START EXCERPTED RECORDS

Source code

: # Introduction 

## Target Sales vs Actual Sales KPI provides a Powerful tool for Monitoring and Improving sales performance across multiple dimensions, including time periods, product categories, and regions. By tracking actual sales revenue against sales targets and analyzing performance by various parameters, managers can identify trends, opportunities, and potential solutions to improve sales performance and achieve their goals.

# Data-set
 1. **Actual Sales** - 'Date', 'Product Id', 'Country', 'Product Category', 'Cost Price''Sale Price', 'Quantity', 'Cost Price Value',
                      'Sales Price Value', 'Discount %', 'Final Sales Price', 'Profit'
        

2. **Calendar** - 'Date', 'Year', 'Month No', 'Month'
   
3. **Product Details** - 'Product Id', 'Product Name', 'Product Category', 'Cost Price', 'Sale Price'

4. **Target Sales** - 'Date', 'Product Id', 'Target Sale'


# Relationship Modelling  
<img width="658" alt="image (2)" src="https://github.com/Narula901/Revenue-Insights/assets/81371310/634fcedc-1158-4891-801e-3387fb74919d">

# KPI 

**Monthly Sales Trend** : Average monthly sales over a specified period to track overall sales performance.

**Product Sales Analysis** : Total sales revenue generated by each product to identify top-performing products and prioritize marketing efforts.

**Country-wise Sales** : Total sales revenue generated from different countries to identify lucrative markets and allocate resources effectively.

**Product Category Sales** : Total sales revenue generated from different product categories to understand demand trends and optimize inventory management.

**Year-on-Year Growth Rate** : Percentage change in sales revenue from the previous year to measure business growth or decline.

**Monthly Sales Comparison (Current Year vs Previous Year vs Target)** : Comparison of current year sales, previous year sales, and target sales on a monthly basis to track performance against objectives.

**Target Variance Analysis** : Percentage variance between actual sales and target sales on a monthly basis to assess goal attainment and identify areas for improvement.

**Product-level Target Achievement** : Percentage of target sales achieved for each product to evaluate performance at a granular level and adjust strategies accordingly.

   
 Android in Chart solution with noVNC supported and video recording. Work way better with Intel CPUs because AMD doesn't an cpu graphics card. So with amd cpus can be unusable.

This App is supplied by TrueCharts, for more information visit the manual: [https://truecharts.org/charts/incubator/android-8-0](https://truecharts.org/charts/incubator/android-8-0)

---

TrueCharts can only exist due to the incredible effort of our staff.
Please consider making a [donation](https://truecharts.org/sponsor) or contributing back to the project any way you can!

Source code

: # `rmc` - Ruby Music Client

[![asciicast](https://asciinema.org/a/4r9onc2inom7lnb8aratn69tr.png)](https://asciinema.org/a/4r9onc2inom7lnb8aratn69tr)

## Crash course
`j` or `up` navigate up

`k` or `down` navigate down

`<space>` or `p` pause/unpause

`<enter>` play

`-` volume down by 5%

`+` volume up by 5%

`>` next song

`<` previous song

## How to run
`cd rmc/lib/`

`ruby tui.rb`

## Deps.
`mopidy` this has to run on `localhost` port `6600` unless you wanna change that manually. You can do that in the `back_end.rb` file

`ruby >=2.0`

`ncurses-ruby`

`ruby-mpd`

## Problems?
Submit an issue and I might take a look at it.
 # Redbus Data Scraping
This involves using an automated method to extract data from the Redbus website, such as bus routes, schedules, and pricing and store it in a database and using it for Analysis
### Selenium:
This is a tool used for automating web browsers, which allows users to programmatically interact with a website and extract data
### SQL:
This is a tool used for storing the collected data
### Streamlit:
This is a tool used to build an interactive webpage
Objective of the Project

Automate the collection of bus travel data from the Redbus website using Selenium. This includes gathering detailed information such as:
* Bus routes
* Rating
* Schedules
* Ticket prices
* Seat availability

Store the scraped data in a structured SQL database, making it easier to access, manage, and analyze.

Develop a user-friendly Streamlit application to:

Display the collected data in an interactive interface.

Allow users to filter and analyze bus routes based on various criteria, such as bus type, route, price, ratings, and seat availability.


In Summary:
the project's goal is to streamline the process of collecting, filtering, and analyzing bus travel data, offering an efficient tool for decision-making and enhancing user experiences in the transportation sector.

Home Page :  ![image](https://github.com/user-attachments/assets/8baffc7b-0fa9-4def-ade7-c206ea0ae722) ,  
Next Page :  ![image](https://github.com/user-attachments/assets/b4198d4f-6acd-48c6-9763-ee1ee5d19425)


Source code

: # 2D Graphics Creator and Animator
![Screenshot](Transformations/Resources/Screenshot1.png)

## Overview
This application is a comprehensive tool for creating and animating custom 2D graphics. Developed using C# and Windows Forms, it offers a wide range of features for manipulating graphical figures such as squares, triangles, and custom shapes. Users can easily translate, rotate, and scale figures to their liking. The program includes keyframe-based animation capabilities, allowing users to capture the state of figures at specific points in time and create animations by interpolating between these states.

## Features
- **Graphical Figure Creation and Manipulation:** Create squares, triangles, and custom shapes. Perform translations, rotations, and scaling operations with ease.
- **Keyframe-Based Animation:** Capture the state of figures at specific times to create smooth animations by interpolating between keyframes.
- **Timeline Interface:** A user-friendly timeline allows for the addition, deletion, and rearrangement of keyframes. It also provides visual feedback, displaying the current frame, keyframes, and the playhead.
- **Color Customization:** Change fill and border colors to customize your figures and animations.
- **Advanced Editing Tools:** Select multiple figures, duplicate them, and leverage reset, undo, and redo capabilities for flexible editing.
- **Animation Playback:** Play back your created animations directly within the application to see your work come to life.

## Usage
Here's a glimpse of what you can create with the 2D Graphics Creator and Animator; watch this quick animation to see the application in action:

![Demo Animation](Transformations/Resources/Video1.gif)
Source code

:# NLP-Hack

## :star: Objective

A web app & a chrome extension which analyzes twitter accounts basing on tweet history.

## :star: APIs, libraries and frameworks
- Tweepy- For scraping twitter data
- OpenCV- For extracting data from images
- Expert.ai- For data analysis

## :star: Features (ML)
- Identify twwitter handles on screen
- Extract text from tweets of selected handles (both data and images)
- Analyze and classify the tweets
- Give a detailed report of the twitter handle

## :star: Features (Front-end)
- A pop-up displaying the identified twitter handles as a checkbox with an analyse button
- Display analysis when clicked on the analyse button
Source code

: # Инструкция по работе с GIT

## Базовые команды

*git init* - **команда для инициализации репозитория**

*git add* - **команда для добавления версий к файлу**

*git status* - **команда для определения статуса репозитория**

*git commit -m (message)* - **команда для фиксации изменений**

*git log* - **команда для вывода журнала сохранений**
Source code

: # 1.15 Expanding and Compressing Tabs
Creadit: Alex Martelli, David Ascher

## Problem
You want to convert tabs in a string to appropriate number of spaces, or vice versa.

END EXCERPTED RECORDS

#### EXERCISE DESCRIPTION:
Every line of the material above that has the string "application" needs pulling out.

#### ANSWER SPACE:
Develop a user-friendly Streamlit application to:
This application is a comprehensive tool for creating and animating custom 2D graphics. Developed using C# and Windows Forms, it offers a wide range of features for manipulating graphical figures such as squares, triangles, and custom shapes. Users can easily translate, rotate, and scale figures to their liking. The program includes keyframe-based animation capabilities, allowing users to capture the state of figures at specific points in time and create animations by interpolating between these states.
- **Animation Playback:** Play back your created animations directly within the application to see your work come to life.
Here's a glimpse of what you can create with the 2D Graphics Creator and Animator; watch this quick animation to see the application in action:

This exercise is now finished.